[What you will do] As soon as the line containing "multiple URL_BUYER |" appears in the material below, start returning lines exactly, and end with the line containing "352444_2021.xml | F02".

[Provided entries]
++++
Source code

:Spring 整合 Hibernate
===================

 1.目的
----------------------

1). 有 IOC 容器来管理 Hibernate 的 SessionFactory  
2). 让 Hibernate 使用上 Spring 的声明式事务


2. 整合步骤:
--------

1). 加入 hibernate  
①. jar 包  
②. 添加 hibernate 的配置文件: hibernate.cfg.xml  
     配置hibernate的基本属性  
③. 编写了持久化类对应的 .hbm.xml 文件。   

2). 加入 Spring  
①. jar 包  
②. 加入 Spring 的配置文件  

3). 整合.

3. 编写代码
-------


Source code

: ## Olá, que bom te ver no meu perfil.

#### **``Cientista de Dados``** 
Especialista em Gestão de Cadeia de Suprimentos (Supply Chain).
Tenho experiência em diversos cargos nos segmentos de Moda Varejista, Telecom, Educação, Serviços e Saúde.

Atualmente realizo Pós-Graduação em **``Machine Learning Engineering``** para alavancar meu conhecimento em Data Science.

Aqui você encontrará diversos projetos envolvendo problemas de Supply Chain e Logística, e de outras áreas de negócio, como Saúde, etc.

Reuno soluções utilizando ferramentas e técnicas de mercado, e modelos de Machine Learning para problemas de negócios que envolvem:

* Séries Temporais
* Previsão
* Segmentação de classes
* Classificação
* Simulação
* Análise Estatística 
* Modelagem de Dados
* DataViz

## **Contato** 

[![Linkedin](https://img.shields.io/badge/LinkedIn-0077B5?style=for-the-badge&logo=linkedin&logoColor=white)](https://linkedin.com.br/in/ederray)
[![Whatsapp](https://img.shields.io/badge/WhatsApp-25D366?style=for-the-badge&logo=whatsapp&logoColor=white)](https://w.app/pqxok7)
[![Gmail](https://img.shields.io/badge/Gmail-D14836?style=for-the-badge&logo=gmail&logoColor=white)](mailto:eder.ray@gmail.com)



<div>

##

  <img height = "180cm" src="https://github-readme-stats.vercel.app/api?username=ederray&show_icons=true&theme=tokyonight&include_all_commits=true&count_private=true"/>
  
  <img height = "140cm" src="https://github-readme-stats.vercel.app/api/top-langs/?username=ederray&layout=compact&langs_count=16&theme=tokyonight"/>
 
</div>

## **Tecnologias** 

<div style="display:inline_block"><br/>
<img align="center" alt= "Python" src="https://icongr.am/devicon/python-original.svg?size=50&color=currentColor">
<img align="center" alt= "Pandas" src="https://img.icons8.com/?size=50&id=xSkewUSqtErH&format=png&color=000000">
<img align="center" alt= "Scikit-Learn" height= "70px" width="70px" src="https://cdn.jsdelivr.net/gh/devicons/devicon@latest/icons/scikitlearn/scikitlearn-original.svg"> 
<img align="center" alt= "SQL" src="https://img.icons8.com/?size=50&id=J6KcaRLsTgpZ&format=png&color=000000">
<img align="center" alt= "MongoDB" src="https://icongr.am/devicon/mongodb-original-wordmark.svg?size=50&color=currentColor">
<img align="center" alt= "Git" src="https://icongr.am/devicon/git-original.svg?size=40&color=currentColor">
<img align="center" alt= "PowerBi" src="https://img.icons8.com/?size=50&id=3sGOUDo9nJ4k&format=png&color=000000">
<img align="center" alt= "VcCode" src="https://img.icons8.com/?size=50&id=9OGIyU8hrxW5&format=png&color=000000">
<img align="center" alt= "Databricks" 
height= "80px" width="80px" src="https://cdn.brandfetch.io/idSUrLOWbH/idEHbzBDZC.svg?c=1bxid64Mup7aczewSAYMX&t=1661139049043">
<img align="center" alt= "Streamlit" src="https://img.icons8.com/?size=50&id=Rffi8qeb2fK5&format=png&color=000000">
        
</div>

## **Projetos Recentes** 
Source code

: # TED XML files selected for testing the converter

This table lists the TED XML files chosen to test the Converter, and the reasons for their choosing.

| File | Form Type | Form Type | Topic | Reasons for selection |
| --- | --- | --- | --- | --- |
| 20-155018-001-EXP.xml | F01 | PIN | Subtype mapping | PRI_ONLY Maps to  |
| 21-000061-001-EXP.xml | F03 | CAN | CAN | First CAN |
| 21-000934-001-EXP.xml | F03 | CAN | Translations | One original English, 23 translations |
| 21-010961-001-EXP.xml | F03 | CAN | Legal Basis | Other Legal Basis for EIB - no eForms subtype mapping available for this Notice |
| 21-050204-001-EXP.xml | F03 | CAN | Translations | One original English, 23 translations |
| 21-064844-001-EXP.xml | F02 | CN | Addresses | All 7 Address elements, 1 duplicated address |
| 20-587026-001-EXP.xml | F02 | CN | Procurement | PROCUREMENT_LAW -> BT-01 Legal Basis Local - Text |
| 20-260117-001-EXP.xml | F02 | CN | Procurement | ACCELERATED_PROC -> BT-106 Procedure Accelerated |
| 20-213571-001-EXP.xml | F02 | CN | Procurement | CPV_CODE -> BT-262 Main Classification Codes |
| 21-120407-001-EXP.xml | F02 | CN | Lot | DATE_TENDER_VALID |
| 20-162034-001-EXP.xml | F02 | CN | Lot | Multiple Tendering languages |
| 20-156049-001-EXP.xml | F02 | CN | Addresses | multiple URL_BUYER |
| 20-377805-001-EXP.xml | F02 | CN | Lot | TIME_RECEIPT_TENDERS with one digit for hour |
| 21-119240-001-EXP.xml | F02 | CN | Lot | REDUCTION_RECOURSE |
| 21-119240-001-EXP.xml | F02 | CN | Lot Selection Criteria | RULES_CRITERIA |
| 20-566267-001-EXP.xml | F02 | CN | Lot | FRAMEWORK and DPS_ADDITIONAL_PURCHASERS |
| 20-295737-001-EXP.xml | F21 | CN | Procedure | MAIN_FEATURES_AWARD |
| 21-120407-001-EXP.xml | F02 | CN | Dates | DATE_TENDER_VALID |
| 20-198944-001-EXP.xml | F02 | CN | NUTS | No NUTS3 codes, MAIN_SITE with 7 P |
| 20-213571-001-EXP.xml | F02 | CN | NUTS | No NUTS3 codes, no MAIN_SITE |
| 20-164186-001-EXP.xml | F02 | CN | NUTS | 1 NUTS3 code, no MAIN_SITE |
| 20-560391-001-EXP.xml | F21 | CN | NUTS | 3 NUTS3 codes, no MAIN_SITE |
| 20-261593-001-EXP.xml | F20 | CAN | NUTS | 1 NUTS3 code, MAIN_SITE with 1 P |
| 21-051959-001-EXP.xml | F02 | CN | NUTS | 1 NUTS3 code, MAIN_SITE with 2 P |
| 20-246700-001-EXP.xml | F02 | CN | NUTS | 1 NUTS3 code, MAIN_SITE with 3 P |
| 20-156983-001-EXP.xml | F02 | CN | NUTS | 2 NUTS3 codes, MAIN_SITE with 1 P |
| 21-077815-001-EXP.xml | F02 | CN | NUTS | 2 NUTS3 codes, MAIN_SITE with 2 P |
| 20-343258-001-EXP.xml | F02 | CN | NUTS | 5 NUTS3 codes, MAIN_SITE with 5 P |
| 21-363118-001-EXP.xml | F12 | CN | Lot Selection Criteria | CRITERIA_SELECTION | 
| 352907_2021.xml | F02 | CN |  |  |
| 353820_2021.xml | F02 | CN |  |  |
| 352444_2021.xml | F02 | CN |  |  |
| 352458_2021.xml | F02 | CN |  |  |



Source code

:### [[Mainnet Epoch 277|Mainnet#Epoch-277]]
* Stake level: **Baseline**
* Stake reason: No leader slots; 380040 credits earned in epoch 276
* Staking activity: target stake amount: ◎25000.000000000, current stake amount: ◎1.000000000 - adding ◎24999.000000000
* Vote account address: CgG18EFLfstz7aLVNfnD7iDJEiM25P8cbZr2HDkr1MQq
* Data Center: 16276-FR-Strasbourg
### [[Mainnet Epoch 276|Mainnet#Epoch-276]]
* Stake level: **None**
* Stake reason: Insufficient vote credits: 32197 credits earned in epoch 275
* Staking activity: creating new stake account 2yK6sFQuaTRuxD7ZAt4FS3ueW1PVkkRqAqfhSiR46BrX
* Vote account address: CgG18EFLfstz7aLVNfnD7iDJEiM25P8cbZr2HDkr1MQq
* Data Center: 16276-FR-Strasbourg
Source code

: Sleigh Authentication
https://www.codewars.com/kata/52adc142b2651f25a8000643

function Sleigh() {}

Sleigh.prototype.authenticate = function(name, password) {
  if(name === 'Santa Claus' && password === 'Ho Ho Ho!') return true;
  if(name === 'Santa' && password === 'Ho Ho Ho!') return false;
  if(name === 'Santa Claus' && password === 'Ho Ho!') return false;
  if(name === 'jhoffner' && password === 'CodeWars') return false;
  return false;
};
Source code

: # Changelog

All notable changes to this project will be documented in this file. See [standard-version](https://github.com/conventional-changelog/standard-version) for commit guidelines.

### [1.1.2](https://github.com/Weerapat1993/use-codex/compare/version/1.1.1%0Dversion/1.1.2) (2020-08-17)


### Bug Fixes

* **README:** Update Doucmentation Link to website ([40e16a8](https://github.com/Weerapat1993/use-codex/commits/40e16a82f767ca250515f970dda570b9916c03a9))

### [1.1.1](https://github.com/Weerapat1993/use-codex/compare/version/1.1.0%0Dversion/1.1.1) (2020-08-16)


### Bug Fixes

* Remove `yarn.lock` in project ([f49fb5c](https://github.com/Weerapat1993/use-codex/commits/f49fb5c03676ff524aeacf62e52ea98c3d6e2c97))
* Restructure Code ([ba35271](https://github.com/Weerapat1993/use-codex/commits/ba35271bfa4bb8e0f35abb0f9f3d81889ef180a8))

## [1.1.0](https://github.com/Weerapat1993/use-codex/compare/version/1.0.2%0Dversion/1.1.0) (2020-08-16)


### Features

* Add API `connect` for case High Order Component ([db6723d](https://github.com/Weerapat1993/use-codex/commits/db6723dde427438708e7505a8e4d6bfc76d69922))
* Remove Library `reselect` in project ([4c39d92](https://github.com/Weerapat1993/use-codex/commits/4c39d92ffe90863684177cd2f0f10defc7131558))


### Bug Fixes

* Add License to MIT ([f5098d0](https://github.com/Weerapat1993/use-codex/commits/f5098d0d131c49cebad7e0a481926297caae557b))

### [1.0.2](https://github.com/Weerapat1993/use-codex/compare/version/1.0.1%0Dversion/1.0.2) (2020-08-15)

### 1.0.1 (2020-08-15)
++++
[Task response]
| 20-156049-001-EXP.xml | F02 | CN | Addresses | multiple URL_BUYER |
| 20-377805-001-EXP.xml | F02 | CN | Lot | TIME_RECEIPT_TENDERS with one digit for hour |
| 21-119240-001-EXP.xml | F02 | CN | Lot | REDUCTION_RECOURSE |
| 21-119240-001-EXP.xml | F02 | CN | Lot Selection Criteria | RULES_CRITERIA |
| 20-566267-001-EXP.xml | F02 | CN | Lot | FRAMEWORK and DPS_ADDITIONAL_PURCHASERS |
| 20-295737-001-EXP.xml | F21 | CN | Procedure | MAIN_FEATURES_AWARD |
| 21-120407-001-EXP.xml | F02 | CN | Dates | DATE_TENDER_VALID |
| 20-198944-001-EXP.xml | F02 | CN | NUTS | No NUTS3 codes, MAIN_SITE with 7 P |
| 20-213571-001-EXP.xml | F02 | CN | NUTS | No NUTS3 codes, no MAIN_SITE |
| 20-164186-001-EXP.xml | F02 | CN | NUTS | 1 NUTS3 code, no MAIN_SITE |
| 20-560391-001-EXP.xml | F21 | CN | NUTS | 3 NUTS3 codes, no MAIN_SITE |
| 20-261593-001-EXP.xml | F20 | CAN | NUTS | 1 NUTS3 code, MAIN_SITE with 1 P |
| 21-051959-001-EXP.xml | F02 | CN | NUTS | 1 NUTS3 code, MAIN_SITE with 2 P |
| 20-246700-001-EXP.xml | F02 | CN | NUTS | 1 NUTS3 code, MAIN_SITE with 3 P |
| 20-156983-001-EXP.xml | F02 | CN | NUTS | 2 NUTS3 codes, MAIN_SITE with 1 P |
| 21-077815-001-EXP.xml | F02 | CN | NUTS | 2 NUTS3 codes, MAIN_SITE with 2 P |
| 20-343258-001-EXP.xml | F02 | CN | NUTS | 5 NUTS3 codes, MAIN_SITE with 5 P |
| 21-363118-001-EXP.xml | F12 | CN | Lot Selection Criteria | CRITERIA_SELECTION | 
| 352907_2021.xml | F02 | CN |  |  |
| 353820_2021.xml | F02 | CN |  |  |
| 352444_2021.xml | F02 | CN |  |  |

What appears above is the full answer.